Monday, 23 January 2012

Menolak Tunduk Pada Pembajakan

Berapa banyak dari kalian, wahai kaum independent fundamentalis, yang dapat bertahan hidup-menghidupi diri dan kelangsungan eksistensi band-mu dari menjual kepingan cakram padat di era digital ini?

Jika label-label besar saja kehilangan arah dan mengangkat tangan tanda menyerah kalah menghadapi mega pembajakan, tergerus oleh kemudahan pertukaran informasi di jagat maya, maka apakah artis berdikari macam kita musti segendang-sepenarian mengibarkan bendera putih kepada realitas?

Jawabannya adalah tidak!

Mari kita kaji. Label-label raksasa penguasa jagat permusikan mengalami pasang surut dalam penjualan rilisan fisik dari artis yang berlindung dibawah naungannya karena pembajakan, seperti berikut ini:

1. Pembajakan fisik menjadi fisik
Ini adalah masa dimana pita kaset dan CD orisinil kala itu masih menjadi konsumsi kaum menengah keatas. Katakanlah, mereka yang bukan termasuk golongan rawan pangan.
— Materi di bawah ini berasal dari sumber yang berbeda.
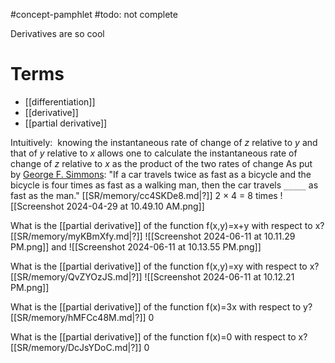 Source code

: #concept-pamphlet 
#todo: not complete

Derivatives are so cool


# Terms
- [[differentiation]]
- [[derivative]]
- [[partial derivative]]


 
 
 Intuitively:  knowing the instantaneous rate of change of _z_ relative to _y_ and that of _y_ relative to _x_ allows one to calculate the instantaneous rate of change of _z_ relative to _x_ as the product of the two rates of change
As put by [George F. Simmons](https://en.wikipedia.org/wiki/George_F._Simmons "George F. Simmons"): "If a car travels twice as fast as a bicycle and the bicycle is four times as fast as a walking man, then the car travels `_____` as fast as the man."
[[SR/memory/cc4SKDe8.md|?]]
2 × 4 = 8 times
![[Screenshot 2024-04-29 at 10.49.10 AM.png]]



What is the [[partial derivative]] of the function f(x,y)=x+y with respect to x?
[[SR/memory/myKBmXfy.md|?]]
![[Screenshot 2024-06-11 at 10.11.29 PM.png]]
and
![[Screenshot 2024-06-11 at 10.13.55 PM.png]]



What is the [[partial derivative]] of the function f(x,y)=xy with respect to x?
[[SR/memory/QvZYOzJS.md|?]]
![[Screenshot 2024-06-11 at 10.12.21 PM.png]]


What is the [[partial derivative]] of the function f(x)=3x with respect to y?
[[SR/memory/hMFCc48M.md|?]]
0


What is the [[partial derivative]] of the function f(x)=0 with respect to x?
[[SR/memory/DcJsYDoC.md|?]]
0

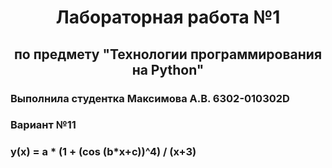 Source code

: <h1 style="text-align: center; ">Лабораторная работа №1</h1>
<h2 style="text-align: center; ">по предмету "Технологии программирования на Python"</h2>
<h3>Выполнила студентка Максимова А.В. 6302-010302D</h3>
<h3>Вариант №11</h3>
<h3>y(x) = a * (1 + (cos (b*x+c))^4) / (x+3)</h3>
Bagaimana tidak, jika sebuah rilisan fisik dibandrol seharga, katakanlah Rp 35.000 untuk sebuah CD lokal, maka berapa banyak dari kaum marjinal ikhlas tawakal menebus harga tersebut dan mengesampingkan hajat hidup lainnya? Atas dasar itulah kaum perompak kekayaan intelektual beramai-ramai membajak sebuah rilisan fisik dan dilabeli harga semurah mungkin, jauh dibawah standard kelayakan dan turun derajat dari kelas pertokoan menjadi kawasan kaki lima. Jika harga sebuah rilisan orisinil bisa untuk membeli sekitar 5-7 keping produk bajakan, maka wajarlah jika mayoritas membeli produk bajakan. Keinginan akan produk terpuaskan, hajat hidup pun tak terbengkalai.

2. Pembajakan fisik menjadi digital
Jaman sudah semakin maju, pemutar tembang portable macam discman ataupun walkman telah berganti ke era mp3 player ataupun ipod. Maka era pembajakan pun mengalami evolusi menuju era digital. Lapak kaki lima naik pangkat menjadi bilik-bilik internet cafe. Atas dasar berbagi rasa yang kurang bertanggung jawab, orang-perseorang bisa dengan mudahnya meretas, mengunggah lagi mengunduh suatu karya cipta intelektual ke media maya bernama internet. Disini semua bisa mengunggah bebas bea hanya bermodalkan koneksi internet yang lancar jaya. Bahkan album yang tidak dirilis di negara ini pun bisa dengan mudah kau dapatkan hanya dengan bermodal "klik" di ujung jari.

Atas dasar pembajakan itulah label-label tersebut pasang badan dan mengatur strategi pemasaran semisal fenomena One Hit Wonder. Ini adalah strategi dimana label mencari artis yang mempunyai karya dan dinilai layak orbit. Menghindari perjudian terlalu besar, label menciptakan album kompilasi dari banyak band pilihan dan menanti seleksi pasar, manakah yang menjadi megastar dari lagu yang tertera dalam kompilasi tersebut. Bisa juga mereka mereken sebuah lagu dari artis yang menaruh demo-nya ke pihak label. Karena merasa lagu tersebut layak jual, maka dirilislah single dari artis tersebut untuk kemudian dipromokan lalu dijual sebagai Ring Back Tone. Saya tentunya tak perlu menjelaskan lebih lanjut fenomena RBT semacam ini kan?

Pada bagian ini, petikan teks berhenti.